Born February 15, 1951, in Detroit, Ml; daughter of Cornelius Hunter (retired teacher) and Delores Hunter (retired administrative assistant); one of seven children; married Mark Jenkins; children; Melaina, Jonathan. Education: Michigan State University.
Jenkins’s roots as a storyteller began when she was growing up in Detroit. Her father was a high school teacher and her mother an administrative assistant, and both parents instilled a strong appreciation of learning in their seven children. “Education has always been very, very important,” noted Jenkins about her family. “It made me like an addict,” she added in People in reference to the bounty of books in her childhood home. “I had to have so much print every day. One summer, I’d read nothing but Zane Grey. Or Isaac Asimov. Every day.”
A bright student, Jenkins got her first taste of writing as editor of the school newspaper while a fourth-grader at Jones Elementary School in Detroit. She gives a lot of credit to her elementary school teachers for setting her on the right path toward her writing career.
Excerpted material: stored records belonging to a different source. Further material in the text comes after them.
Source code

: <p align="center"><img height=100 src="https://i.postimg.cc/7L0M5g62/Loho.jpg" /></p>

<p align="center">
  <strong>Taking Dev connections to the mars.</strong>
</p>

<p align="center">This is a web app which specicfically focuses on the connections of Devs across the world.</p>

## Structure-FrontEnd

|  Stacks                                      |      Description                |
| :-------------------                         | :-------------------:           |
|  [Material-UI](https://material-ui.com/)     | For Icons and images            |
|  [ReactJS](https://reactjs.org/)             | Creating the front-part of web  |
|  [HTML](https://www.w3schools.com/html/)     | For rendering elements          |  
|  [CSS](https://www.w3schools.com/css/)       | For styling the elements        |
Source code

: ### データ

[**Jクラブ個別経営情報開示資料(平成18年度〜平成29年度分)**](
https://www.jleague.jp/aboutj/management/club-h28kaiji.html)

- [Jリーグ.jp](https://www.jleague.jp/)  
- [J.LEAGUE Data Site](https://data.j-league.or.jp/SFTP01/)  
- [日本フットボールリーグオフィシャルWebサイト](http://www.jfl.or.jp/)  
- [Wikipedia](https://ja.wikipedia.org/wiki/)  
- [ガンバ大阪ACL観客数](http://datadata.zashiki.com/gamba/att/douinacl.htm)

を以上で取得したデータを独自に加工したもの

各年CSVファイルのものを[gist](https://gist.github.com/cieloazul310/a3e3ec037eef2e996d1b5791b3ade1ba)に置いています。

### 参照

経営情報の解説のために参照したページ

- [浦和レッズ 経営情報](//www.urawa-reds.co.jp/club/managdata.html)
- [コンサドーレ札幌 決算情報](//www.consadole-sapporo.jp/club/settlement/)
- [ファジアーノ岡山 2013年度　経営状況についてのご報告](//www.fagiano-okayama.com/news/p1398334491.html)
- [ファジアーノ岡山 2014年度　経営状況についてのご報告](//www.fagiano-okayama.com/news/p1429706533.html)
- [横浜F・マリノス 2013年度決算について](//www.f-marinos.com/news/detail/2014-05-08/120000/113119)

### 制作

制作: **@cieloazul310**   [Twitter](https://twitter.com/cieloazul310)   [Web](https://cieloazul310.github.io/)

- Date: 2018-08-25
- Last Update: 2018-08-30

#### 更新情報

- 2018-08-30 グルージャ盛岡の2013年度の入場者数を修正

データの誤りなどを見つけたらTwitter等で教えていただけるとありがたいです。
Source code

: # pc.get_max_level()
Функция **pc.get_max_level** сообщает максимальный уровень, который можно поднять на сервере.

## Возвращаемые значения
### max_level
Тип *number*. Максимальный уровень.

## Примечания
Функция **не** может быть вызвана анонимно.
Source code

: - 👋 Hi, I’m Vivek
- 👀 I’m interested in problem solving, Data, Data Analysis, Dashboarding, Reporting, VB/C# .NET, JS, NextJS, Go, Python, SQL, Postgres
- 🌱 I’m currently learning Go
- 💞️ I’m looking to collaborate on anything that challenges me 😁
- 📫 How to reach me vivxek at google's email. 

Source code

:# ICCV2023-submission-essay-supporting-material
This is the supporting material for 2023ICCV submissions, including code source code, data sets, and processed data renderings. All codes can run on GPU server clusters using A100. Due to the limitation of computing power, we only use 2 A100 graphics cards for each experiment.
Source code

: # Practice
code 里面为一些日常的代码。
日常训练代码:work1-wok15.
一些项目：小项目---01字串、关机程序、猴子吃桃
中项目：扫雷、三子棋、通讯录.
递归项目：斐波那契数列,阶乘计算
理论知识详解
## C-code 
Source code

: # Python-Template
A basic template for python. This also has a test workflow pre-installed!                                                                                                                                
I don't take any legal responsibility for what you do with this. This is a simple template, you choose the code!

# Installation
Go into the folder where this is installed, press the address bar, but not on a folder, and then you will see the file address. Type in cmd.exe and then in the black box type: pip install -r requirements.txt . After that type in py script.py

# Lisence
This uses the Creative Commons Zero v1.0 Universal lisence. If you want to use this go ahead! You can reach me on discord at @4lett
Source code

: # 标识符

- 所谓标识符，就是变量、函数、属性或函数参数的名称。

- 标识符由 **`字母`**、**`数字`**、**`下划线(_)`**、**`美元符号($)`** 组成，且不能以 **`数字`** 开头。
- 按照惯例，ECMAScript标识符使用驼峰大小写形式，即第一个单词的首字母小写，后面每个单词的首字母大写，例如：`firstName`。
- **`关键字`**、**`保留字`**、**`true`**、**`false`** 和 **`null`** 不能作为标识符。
Her reading prowess and talent for speaking before a crowd resulted in frequent appearances as a narrator for school plays. Jenkins wore many hats in her school productions, often serving as announcer, choir member, and dancer. Her love of performing has continued through the years, and reading from her works to audiences of her fans is one of her greatest thrills today.
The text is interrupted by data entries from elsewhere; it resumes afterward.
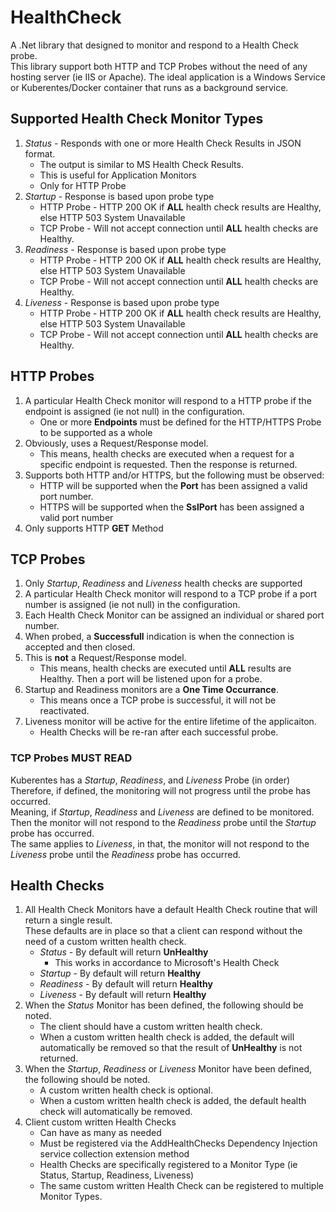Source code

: # HealthCheck 
A .Net library that designed to monitor and respond to a Health Check probe.  
This library support both HTTP and TCP Probes without the need of any hosting server (ie IIS or Apache).
The ideal application is a Windows Service or Kuberentes/Docker container that runs as a background service.


## Supported Health Check Monitor Types
1.  *Status* - Responds with one or more Health Check Results in JSON format.  
    -  The output is similar to MS Health Check Results. 
    -  This is useful for Application Monitors
    -  Only for HTTP Probe
2.  *Startup* - Response is based upon probe type
    -  HTTP Probe - HTTP 200 OK if **ALL** health check results are Healthy, else HTTP 503 System Unavailable
    -  TCP Probe - Will not accept connection until **ALL** health checks are Healthy.
3.  *Readiness* - Response is based upon probe type
    -  HTTP Probe - HTTP 200 OK if **ALL** health check results are Healthy, else HTTP 503 System Unavailable
    -  TCP Probe - Will not accept connection until **ALL** health checks are Healthy.
4.  *Liveness* - Response is based upon probe type
    -  HTTP Probe - HTTP 200 OK if **ALL** health check results are Healthy, else HTTP 503 System Unavailable
    -  TCP Probe - Will not accept connection until **ALL** health checks are Healthy.


## HTTP Probes
1.  A particular Health Check monitor will respond to a HTTP probe if the endpoint is assigned (ie not null) in the configuration.
    -  One or more **Endpoints** must be defined for the HTTP/HTTPS Probe to be supported as a whole
2.  Obviously, uses a Request/Response model.  
    -  This means, health checks are executed when a request for a specific endpoint is requested.  Then the response is returned.
3.  Supports both HTTP and/or HTTPS, but the following must be observed:
    -  HTTP will be supported when the **Port** has been assigned a valid port number.
    -  HTTPS will be supported when the **SslPort** has been assigned a valid port number
4.  Only supports HTTP **GET** Method


## TCP Probes
1.  Only *Startup*, *Readiness* and *Liveness* health checks are supported
2.  A particular Health Check monitor will respond to a TCP probe if a port number is assigned (ie not null) in the configuration.
3.  Each Health Check Monitor can be assigned an individual or shared port number.
4.  When probed, a **Successfull** indication is when the connection is accepted and then closed.
5.  This is **not** a Request/Response model.
    -  This means, health checks are executed until **ALL** results are Healthy.  Then a port will be listened upon for a probe.
6.  Startup and Readiness monitors are a **One Time Occurrance**.
    -  This means once a TCP probe is successful, it will not be reactivated.
7.  Liveness monitor will be active for the entire lifetime of the applicaiton.
    -  Health Checks will be re-ran after each successful probe.

### TCP Probes **MUST READ**
Kuberentes has a *Startup*, *Readiness*, and *Liveness* Probe (in order)  
Therefore, if defined, the monitoring will not progress until the probe has occurred.  
Meaning, if *Startup*, *Readiness* and *Liveness* are defined to be monitored.  
Then the monitor will not respond to the *Readiness* probe until the *Startup* probe has occurred.  
The same applies to *Liveness*, in that, the monitor will not respond to the *Liveness* probe until the *Readiness* probe has occurred.  


## Health Checks
1.  All Health Check Monitors have a default Health Check routine that will return a single result.  
    These defaults are in place so that a client can respond without the need of a custom written health check.
    -  *Status* - By default will return **UnHealthy**
        -  This works in accordance to Microsoft's Health Check
    -  *Startup* - By default will return **Healthy**
    -  *Readiness* - By default will return **Healthy**
    -  *Liveness* - By default will return **Healthy**
2.  When the *Status* Monitor has been defined, the following should be noted.
    -  The client should have a custom written health check.
    -  When a custom written health check is added, the default will automatically be removed so that the result of **UnHealthy** is not returned.
3.  When the *Startup*, *Readiness* or *Liveness* Monitor have been defined, the following should be noted.
    -  A custom written health check is optional.
    -  When a custom written health check is added, the default health check will automatically be removed.
4.  Client custom written Health Checks
    -  Can have as many as needed
    -  Must be registered via the AddHealthChecks Dependency Injection service collection extension method
    -  Health Checks are specifically registered to a Monitor Type (ie Status, Startup, Readiness, Liveness)
    -  The same custom written Health Check can be registered to multiple Monitor Types.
While Jenkins read many romance novels as a youth, her greatest love was westerns by authors such as Grey and Louis L’ Amour. This love was fueled by her grandfather, who loved the genre and was a big fan of “shoot-’ em-up” western movies. One of Jenkins’s great treats as a child was watching old John Wayne movies with her grandfather on weekends. From her mother, Jenkins gained an appreciation of history, especially of the black experience that textbooks in her school virtually ignored. She lamented the fact that few people knew anything about black history during the period between the end of slavery and the civil rights movements that began in the mid-twentieth century. “History books have a tendency to say we didn’t exist,” she told People. “It’s always black folks came to America, black folks were slaves, black folks were freed in 1865. Then we disappeared. History picks us up again rioting in Watts in 1965. But what happened for those 100 years?”
Jenkins took her interest in books to Michigan State University, where she majored in English literature. While a student there, she met her future husband, Mark Jenkins, who later became a fervent supporter of her quest to become a writer. Although she didn’t graduate from Michigan State, she remained there as a librarian in the graduate library for six years starting in 1974. She also helped start a theater company at the school. Jenkins’s writing during this time consisted mostly of poetry, and she and a friend often read their material at poetry shows in East Lansing.
With urging from her husband, Jenkins began writing her first romance novel in the 1980s. Her setting for her first book was an 1880s settlement in the Midwest where many blacks relocated after the Civil War. While containing the usual passion and sexual fireworks of romance fiction, Jenkins’s story also offered extensive historical passages that chronicled life on the plantation, the black migration to the North, and the hardships faced by blacks staking out a new life in a new territory. “I have a tendency to write the history first,” noted Jenkins in People. “So I have to give them large love scenes to reward the readers.”